Longe de bons efeitos especiais
ou cenários mirabolantes e contando com erros grosseiros de continuidade, é óbvio
que para muitos The Evil Dead - A Morte do Demônio é uma grande porcaria e totalmente
esquecível, mas para quem realmente gosta de cinema a obra tem um grande valor.
É a materialização do sonho de viver da arte cinematográfica tal qual um dia
imaginou o lendário Ed Wood, cineasta adepto de produções de horror e ficção
cientifica precárias, mas levadas a sério por este profissional cujo talento
foi reconhecido apenas postumamente. Felizmente para Raimi as coisas foram
diferentes praticamente em sua estreia no ramo. Com todo jeitão de vídeo
caseiro feito como uma brincadeira entre amigos, o diretor precocemente provava
o que muitos veteranos morrem sem saber: não é preciso milhões para se fazer um
filme, basta ter disposição, criatividade e porque não uma ajudinha dos amigos.

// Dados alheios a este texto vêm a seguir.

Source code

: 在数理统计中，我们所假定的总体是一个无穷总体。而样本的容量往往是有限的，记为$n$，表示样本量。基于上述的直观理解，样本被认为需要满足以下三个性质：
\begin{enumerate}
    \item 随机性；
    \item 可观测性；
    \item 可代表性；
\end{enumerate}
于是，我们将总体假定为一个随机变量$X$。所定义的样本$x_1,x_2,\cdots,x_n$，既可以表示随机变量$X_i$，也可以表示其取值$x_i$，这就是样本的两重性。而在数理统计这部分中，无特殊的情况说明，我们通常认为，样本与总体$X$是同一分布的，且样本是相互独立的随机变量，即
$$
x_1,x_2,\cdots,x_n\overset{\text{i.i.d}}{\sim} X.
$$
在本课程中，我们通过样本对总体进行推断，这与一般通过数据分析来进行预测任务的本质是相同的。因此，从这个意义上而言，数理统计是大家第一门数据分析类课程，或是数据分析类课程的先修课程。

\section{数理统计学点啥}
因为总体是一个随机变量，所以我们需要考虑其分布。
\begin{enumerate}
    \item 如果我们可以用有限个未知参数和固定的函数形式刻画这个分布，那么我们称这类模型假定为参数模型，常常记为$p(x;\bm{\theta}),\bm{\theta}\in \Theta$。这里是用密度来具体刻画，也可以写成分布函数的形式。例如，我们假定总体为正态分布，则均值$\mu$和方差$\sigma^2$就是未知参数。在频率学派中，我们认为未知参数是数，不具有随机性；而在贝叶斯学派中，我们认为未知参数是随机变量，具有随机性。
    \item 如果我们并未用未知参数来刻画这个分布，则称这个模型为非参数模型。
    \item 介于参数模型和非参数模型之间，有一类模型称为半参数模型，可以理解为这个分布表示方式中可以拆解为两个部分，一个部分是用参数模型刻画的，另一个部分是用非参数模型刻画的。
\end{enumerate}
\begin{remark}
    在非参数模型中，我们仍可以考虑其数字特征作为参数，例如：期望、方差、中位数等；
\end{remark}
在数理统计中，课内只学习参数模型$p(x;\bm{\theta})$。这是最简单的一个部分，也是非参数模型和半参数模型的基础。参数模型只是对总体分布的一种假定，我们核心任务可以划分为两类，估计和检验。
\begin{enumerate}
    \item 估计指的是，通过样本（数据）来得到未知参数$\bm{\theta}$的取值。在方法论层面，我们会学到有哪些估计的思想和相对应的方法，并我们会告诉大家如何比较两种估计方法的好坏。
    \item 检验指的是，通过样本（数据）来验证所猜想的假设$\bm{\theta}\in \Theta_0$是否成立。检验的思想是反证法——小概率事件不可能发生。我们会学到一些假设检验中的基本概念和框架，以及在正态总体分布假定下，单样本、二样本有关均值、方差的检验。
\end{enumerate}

Apenas Campbell chegou até o fim da narrativa vivendo Ash, o herói. Quando os
demais personagens começam a se transformar em zumbis, todos são interpretados
por amadores, membros da própria equipe que se dispuseram a atuar escondidos
sob pesada maquiagem, criações visuais bizarras e nauseantes. O elenco original
(todos desconhecidos) debandou por atrasos de pagamento, mas em tempos que
histórias de bastidores de O Exorcista e
outras produções do tipo chegavam a ser mais assustadoras que os próprios
filmes talvez os atores não quisessem arriscar. Mesmo com esse contratempo,
Raimi criou algumas das cenas de possessões mais assustadoras de todos os tempos,
caprichou na atmosfera de arrepiar do cenário claustrofóbico e ainda soube
arrancar interpretações vibrantes, além é claro de tirar bom proveito do
roteiro que une com perfeição suspense, toques de humor e terror dos bons. De
quebra, criou uma cena originalíssima de uma jovem sendo literalmente comida
por raízes malignas (não há como explicar, só vendo para crer). Dizem que em
situações de medo uma das reações possíveis é o riso e é impossível contê-lo em
algumas passagens neste caso. As aparições dos jovens possuídos provocam
deliciosos sustos salpicados de risadas. Seus closes e falas parecem carregar
uma amistosa saudação do tipo “olá eu sou um demônio e vou te atormentar até
você morrer... de medo ou de tanto rir!”. É esse o espírito que está impregnado
em cada cena desta obra cujo aspecto envelhecido só deixa a experiência de
assisti-lo ainda mais gratificante. Diante do roteiro previsível, é a
expectativa em torno de saber até onde irão as loucuras da narrativa que prende
a atenção e para tanto Raimi usou a câmera com maestria e sem medo de exagerar
em closes nojentos de tripas, mutilações e sangues feitos com materiais que
transpiram falsidade. Só para ter uma ideia, o sangue era feito com um tipo de
calda de açúcar com corante vermelho que quando secava endurecia a tal ponto
que a certa altura das filmagens a camisa do protagonista simplesmente trincou.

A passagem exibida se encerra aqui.